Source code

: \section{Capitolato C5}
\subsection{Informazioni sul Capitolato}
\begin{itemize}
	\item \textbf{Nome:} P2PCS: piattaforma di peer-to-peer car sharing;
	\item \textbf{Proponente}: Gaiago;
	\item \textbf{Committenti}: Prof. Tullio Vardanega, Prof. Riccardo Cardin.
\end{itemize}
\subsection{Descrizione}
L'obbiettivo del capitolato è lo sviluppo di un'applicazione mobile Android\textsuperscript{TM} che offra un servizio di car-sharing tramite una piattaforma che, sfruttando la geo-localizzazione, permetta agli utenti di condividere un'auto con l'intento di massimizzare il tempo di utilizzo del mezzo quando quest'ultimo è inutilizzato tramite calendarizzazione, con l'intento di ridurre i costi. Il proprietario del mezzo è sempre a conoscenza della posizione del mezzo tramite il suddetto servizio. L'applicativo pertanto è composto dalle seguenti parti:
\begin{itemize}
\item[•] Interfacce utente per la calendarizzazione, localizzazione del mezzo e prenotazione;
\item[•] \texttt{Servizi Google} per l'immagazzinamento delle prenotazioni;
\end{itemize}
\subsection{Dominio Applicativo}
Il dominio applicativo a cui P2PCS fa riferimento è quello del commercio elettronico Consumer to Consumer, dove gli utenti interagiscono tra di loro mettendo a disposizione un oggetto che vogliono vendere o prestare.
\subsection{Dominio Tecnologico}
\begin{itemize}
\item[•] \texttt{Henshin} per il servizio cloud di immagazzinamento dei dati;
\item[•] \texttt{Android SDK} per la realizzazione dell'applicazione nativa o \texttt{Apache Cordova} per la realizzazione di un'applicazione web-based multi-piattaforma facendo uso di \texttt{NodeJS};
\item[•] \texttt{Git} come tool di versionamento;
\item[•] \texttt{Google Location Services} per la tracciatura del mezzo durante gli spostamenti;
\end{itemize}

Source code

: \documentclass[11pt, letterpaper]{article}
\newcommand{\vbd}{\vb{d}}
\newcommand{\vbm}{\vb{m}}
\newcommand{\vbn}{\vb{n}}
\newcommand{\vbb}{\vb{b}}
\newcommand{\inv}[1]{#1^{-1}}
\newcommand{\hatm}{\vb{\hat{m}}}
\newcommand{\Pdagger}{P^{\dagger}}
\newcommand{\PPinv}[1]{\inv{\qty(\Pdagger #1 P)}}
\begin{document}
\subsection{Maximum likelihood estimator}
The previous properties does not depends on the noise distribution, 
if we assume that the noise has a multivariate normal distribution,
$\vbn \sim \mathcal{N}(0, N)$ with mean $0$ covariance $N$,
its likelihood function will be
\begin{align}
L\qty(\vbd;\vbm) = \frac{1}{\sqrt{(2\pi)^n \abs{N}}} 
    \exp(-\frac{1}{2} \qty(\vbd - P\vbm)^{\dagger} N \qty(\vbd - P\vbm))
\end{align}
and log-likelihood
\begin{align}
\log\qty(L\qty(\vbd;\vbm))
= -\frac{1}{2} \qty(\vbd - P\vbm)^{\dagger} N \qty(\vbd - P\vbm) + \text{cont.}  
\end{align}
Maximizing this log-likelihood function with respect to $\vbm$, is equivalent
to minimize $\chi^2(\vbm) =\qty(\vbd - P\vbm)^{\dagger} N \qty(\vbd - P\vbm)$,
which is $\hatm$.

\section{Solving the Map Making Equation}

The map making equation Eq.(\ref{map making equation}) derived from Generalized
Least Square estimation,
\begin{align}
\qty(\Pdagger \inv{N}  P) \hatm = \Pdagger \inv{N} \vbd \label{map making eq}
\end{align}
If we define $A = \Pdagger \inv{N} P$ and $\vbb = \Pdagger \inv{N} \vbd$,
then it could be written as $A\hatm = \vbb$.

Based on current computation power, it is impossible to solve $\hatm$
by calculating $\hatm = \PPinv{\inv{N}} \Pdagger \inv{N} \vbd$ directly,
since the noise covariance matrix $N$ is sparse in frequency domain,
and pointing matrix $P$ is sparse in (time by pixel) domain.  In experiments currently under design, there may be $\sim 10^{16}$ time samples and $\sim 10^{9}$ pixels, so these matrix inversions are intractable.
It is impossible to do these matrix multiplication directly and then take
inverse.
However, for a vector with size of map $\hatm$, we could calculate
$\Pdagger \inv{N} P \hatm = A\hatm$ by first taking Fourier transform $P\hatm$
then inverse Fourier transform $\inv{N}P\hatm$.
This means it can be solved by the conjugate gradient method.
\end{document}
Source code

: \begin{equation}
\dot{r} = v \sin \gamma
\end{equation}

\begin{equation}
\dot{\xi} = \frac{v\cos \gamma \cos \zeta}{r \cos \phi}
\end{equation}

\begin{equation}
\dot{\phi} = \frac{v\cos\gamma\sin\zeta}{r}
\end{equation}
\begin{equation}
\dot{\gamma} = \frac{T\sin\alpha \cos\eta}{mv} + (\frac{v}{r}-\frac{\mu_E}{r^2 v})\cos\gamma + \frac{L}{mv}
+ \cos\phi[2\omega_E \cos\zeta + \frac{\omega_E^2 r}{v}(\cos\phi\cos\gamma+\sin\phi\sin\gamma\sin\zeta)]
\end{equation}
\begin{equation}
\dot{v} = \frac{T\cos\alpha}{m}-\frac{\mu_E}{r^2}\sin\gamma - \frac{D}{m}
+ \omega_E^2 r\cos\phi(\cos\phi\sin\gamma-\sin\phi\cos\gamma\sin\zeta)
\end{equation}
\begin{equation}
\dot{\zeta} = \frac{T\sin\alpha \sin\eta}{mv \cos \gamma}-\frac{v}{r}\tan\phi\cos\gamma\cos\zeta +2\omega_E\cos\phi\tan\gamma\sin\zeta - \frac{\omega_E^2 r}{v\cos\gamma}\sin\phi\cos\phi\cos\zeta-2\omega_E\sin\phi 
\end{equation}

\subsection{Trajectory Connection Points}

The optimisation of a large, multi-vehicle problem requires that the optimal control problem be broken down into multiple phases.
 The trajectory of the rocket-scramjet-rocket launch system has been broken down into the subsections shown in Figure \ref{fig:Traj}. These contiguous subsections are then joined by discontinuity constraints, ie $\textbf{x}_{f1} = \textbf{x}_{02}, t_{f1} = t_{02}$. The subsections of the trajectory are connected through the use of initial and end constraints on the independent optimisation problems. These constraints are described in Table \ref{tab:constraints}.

-----

## Your instructions
Return the records exactly, character for character.

## Output of the exercise
Source code

: \section{Capitolato C5}
\subsection{Informazioni sul Capitolato}
\begin{itemize}
	\item \textbf{Nome:} P2PCS: piattaforma di peer-to-peer car sharing;
	\item \textbf{Proponente}: Gaiago;
	\item \textbf{Committenti}: Prof. Tullio Vardanega, Prof. Riccardo Cardin.
\end{itemize}
\subsection{Descrizione}
L'obbiettivo del capitolato è lo sviluppo di un'applicazione mobile Android\textsuperscript{TM} che offra un servizio di car-sharing tramite una piattaforma che, sfruttando la geo-localizzazione, permetta agli utenti di condividere un'auto con l'intento di massimizzare il tempo di utilizzo del mezzo quando quest'ultimo è inutilizzato tramite calendarizzazione, con l'intento di ridurre i costi. Il proprietario del mezzo è sempre a conoscenza della posizione del mezzo tramite il suddetto servizio. L'applicativo pertanto è composto dalle seguenti parti:
\begin{itemize}
\item[•] Interfacce utente per la calendarizzazione, localizzazione del mezzo e prenotazione;
\item[•] \texttt{Servizi Google} per l'immagazzinamento delle prenotazioni;
\end{itemize}
\subsection{Dominio Applicativo}
Il dominio applicativo a cui P2PCS fa riferimento è quello del commercio elettronico Consumer to Consumer, dove gli utenti interagiscono tra di loro mettendo a disposizione un oggetto che vogliono vendere o prestare.
\subsection{Dominio Tecnologico}
\begin{itemize}
\item[•] \texttt{Henshin} per il servizio cloud di immagazzinamento dei dati;
\item[•] \texttt{Android SDK} per la realizzazione dell'applicazione nativa o \texttt{Apache Cordova} per la realizzazione di un'applicazione web-based multi-piattaforma facendo uso di \texttt{NodeJS};
\item[•] \texttt{Git} come tool di versionamento;
\item[•] \texttt{Google Location Services} per la tracciatura del mezzo durante gli spostamenti;
\end{itemize}

Source code

: \documentclass[11pt, letterpaper]{article}
\newcommand{\vbd}{\vb{d}}
\newcommand{\vbm}{\vb{m}}
\newcommand{\vbn}{\vb{n}}
\newcommand{\vbb}{\vb{b}}
\newcommand{\inv}[1]{#1^{-1}}
\newcommand{\hatm}{\vb{\hat{m}}}
\newcommand{\Pdagger}{P^{\dagger}}
\newcommand{\PPinv}[1]{\inv{\qty(\Pdagger #1 P)}}
\begin{document}
\subsection{Maximum likelihood estimator}
The previous properties does not depends on the noise distribution, 
if we assume that the noise has a multivariate normal distribution,
$\vbn \sim \mathcal{N}(0, N)$ with mean $0$ covariance $N$,
its likelihood function will be
\begin{align}
L\qty(\vbd;\vbm) = \frac{1}{\sqrt{(2\pi)^n \abs{N}}} 
    \exp(-\frac{1}{2} \qty(\vbd - P\vbm)^{\dagger} N \qty(\vbd - P\vbm))
\end{align}
and log-likelihood
\begin{align}
\log\qty(L\qty(\vbd;\vbm))
= -\frac{1}{2} \qty(\vbd - P\vbm)^{\dagger} N \qty(\vbd - P\vbm) + \text{cont.}  
\end{align}
Maximizing this log-likelihood function with respect to $\vbm$, is equivalent
to minimize $\chi^2(\vbm) =\qty(\vbd - P\vbm)^{\dagger} N \qty(\vbd - P\vbm)$,
which is $\hatm$.

\section{Solving the Map Making Equation}

The map making equation Eq.(\ref{map making equation}) derived from Generalized
Least Square estimation,
\begin{align}
\qty(\Pdagger \inv{N}  P) \hatm = \Pdagger \inv{N} \vbd \label{map making eq}
\end{align}
If we define $A = \Pdagger \inv{N} P$ and $\vbb = \Pdagger \inv{N} \vbd$,
then it could be written as $A\hatm = \vbb$.

Based on current computation power, it is impossible to solve $\hatm$
by calculating $\hatm = \PPinv{\inv{N}} \Pdagger \inv{N} \vbd$ directly,
since the noise covariance matrix $N$ is sparse in frequency domain,
and pointing matrix $P$ is sparse in (time by pixel) domain.  In experiments currently under design, there may be $\sim 10^{16}$ time samples and $\sim 10^{9}$ pixels, so these matrix inversions are intractable.
It is impossible to do these matrix multiplication directly and then take
inverse.
However, for a vector with size of map $\hatm$, we could calculate
$\Pdagger \inv{N} P \hatm = A\hatm$ by first taking Fourier transform $P\hatm$
then inverse Fourier transform $\inv{N}P\hatm$.
This means it can be solved by the conjugate gradient method.
\end{document}
Source code

: \begin{equation}
\dot{r} = v \sin \gamma
\end{equation}

\begin{equation}
\dot{\xi} = \frac{v\cos \gamma \cos \zeta}{r \cos \phi}
\end{equation}

\begin{equation}
\dot{\phi} = \frac{v\cos\gamma\sin\zeta}{r}
\end{equation}
\begin{equation}
\dot{\gamma} = \frac{T\sin\alpha \cos\eta}{mv} + (\frac{v}{r}-\frac{\mu_E}{r^2 v})\cos\gamma + \frac{L}{mv}
+ \cos\phi[2\omega_E \cos\zeta + \frac{\omega_E^2 r}{v}(\cos\phi\cos\gamma+\sin\phi\sin\gamma\sin\zeta)]
\end{equation}
\begin{equation}
\dot{v} = \frac{T\cos\alpha}{m}-\frac{\mu_E}{r^2}\sin\gamma - \frac{D}{m}
+ \omega_E^2 r\cos\phi(\cos\phi\sin\gamma-\sin\phi\cos\gamma\sin\zeta)
\end{equation}
\begin{equation}
\dot{\zeta} = \frac{T\sin\alpha \sin\eta}{mv \cos \gamma}-\frac{v}{r}\tan\phi\cos\gamma\cos\zeta +2\omega_E\cos\phi\tan\gamma\sin\zeta - \frac{\omega_E^2 r}{v\cos\gamma}\sin\phi\cos\phi\cos\zeta-2\omega_E\sin\phi 
\end{equation}

\subsection{Trajectory Connection Points}

The optimisation of a large, multi-vehicle problem requires that the optimal control problem be broken down into multiple phases.
 The trajectory of the rocket-scramjet-rocket launch system has been broken down into the subsections shown in Figure \ref{fig:Traj}. These contiguous subsections are then joined by discontinuity constraints, ie $\textbf{x}_{f1} = \textbf{x}_{02}, t_{f1} = t_{02}$. The subsections of the trajectory are connected through the use of initial and end constraints on the independent optimisation problems. These constraints are described in Table \ref{tab:constraints}.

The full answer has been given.